Profondément conscient de la nécessité de l’osmose ethnique, il cherchait aussi à parfaire l’unification géographique du Niger. En effet, tout l’est du pays se trouvait physiquement séparé du reste : la piste plus ou moins carrossable qui allait de Zinder vers l’est s’arrêtait à Gouré, 120 kilomètres plus loin. À partir de ce point extrême, il n’existait pratiquement pas la moindre trace de piste. Certes, des voitures et même des camions s’y aventuraient, mais à leurs risques et périls. Il était rare qu’une voiture tentant de relier Gouré à N’Guigmi sur la lac Tchad arrive à bon port sans ennuis ; l’enlisement, par exemple, y était monnaie courante. La région était tellement isolée du reste du Niger que l’administration acceptait le paiement des impôts en livres nigérianes ou en « CFA équatoriaux ». Le transport des marchandises, déjà onéreux au Niger, l’était trois fois plus dans cette portion du territoire nigérien.

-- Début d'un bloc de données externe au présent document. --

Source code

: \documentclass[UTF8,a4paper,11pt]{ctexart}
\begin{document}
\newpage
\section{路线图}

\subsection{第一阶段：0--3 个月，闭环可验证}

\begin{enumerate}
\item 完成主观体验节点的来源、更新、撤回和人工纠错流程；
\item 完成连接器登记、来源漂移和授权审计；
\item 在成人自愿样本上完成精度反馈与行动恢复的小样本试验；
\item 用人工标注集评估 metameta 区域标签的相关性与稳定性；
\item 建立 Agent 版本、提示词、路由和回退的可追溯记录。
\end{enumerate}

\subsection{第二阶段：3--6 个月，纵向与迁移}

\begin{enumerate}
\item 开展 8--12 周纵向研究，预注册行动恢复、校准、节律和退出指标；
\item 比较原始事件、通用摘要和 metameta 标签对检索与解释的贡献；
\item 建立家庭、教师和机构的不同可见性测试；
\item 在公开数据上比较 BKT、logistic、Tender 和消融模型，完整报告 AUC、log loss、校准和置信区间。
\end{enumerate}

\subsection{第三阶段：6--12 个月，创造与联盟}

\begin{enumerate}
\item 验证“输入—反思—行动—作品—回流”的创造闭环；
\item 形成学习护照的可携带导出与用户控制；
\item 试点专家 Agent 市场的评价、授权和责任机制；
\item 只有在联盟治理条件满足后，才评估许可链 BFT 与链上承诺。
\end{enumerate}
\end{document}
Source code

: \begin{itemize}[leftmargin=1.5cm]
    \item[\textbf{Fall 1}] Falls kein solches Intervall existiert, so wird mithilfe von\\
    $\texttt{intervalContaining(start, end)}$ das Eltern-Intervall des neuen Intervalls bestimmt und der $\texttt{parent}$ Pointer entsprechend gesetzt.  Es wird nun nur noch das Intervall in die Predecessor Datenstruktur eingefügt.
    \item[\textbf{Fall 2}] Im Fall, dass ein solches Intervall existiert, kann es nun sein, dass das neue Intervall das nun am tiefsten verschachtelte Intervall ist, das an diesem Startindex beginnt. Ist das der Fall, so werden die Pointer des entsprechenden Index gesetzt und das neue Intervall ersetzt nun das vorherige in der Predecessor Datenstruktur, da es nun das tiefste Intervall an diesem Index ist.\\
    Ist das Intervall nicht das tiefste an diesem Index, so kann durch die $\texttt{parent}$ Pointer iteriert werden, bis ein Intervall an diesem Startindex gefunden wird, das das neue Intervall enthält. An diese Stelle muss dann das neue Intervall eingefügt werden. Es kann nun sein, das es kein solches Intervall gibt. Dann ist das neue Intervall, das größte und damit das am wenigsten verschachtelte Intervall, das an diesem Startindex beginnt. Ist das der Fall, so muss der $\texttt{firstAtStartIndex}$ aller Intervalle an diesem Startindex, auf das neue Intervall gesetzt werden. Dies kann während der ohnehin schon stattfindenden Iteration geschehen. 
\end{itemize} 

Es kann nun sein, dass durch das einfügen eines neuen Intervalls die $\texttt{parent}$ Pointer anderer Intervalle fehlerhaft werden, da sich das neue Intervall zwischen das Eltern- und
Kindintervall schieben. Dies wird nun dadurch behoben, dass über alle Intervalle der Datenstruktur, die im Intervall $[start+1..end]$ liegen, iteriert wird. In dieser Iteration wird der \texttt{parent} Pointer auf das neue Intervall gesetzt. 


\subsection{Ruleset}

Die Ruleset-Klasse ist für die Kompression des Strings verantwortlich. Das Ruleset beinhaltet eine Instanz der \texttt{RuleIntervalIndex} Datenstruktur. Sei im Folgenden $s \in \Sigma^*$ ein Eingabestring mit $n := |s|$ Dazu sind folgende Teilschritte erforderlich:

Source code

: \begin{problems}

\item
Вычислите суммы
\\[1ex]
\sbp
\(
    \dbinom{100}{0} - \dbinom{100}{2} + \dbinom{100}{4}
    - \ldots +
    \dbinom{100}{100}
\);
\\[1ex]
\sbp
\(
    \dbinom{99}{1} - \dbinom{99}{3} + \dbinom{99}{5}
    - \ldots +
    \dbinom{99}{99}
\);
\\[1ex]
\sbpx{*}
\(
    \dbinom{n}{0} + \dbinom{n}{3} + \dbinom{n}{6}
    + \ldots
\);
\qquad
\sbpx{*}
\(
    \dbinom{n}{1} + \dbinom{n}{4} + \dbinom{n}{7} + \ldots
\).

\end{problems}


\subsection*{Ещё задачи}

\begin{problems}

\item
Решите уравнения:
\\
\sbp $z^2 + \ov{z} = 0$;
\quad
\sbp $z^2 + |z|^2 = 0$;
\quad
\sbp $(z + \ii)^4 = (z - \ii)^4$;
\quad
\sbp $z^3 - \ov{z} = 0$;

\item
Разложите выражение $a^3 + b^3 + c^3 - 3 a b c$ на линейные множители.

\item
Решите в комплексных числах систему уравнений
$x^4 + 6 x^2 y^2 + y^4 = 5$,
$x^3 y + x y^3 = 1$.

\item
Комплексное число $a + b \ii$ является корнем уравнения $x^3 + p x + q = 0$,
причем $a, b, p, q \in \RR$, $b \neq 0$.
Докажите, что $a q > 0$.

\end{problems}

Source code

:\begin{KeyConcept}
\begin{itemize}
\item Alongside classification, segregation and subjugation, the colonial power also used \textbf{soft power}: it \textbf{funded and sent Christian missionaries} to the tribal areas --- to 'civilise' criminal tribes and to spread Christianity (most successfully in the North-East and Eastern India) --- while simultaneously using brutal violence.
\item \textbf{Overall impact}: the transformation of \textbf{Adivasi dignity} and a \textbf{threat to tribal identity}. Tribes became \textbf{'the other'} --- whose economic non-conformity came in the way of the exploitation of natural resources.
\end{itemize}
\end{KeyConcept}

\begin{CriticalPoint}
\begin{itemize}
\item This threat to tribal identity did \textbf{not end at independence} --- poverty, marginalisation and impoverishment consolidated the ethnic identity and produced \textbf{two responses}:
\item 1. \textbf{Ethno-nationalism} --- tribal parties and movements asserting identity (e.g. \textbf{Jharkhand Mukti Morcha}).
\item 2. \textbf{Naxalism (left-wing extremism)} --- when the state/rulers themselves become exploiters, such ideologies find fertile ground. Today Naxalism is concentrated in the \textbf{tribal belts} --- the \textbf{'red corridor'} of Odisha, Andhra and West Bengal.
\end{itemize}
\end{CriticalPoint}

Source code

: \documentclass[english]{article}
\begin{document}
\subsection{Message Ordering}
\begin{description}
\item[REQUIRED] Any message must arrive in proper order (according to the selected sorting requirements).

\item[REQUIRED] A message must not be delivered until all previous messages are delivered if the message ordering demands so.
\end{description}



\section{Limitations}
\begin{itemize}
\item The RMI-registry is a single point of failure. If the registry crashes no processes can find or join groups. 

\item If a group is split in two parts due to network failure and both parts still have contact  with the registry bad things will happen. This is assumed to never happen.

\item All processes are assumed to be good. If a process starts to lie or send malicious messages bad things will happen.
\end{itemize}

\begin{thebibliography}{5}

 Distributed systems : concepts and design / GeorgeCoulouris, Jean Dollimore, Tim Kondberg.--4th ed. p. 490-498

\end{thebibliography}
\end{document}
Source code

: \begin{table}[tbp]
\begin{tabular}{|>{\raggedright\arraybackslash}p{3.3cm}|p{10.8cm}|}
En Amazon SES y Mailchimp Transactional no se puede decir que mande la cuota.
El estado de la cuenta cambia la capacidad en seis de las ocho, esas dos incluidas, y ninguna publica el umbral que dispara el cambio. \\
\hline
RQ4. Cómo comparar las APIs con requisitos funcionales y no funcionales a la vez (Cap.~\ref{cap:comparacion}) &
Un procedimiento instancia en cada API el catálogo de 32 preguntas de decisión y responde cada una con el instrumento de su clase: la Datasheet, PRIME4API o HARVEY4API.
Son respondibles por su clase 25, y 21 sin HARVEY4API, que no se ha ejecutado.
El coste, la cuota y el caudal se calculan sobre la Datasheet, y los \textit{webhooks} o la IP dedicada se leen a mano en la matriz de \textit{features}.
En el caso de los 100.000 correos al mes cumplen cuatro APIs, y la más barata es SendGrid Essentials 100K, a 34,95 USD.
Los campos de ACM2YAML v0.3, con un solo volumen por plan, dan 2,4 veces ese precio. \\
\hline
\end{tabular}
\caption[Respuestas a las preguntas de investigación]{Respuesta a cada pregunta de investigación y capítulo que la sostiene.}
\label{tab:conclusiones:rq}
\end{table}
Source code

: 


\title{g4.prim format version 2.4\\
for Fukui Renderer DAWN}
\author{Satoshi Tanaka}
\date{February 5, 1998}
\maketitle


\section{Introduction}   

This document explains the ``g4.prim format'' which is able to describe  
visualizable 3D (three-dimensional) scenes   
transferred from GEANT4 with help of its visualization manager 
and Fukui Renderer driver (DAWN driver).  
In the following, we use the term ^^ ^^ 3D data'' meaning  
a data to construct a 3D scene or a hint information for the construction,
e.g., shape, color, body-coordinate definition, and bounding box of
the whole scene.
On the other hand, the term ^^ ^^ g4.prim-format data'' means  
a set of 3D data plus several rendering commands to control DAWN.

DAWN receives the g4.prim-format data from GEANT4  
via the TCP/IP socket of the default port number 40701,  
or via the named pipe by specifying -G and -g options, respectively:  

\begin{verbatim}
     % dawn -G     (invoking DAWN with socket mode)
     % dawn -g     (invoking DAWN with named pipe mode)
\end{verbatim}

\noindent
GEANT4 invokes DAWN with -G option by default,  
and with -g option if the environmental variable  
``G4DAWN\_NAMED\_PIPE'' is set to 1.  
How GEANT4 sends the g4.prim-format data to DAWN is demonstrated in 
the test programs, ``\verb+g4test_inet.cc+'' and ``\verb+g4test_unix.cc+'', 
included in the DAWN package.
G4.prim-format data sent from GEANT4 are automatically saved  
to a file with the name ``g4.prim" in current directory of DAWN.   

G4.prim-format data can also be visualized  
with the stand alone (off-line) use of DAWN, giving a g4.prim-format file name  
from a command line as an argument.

Le Président Diori cherchait donc depuis bien longtemps à mobiliser les capitaux nécessaires pour atteindre son objectif, à savoir la création d’un lien routier entre cette région et le reste du pays. La rentabilité de la route étant nulle, même à taux d’intérêt zéro, aucun bailleur de fonds n’avait voulu jusque là s’intéresser à ce projet pourtant d’une importance vitale pour une nation en formation.
L’apparition du Canada sur la scène de l’Afrique francophone devait, selon le Président, changer les données du problème. Ottawa, me dit-il, s’intéresse à nous pour des raisons politiques évidentes.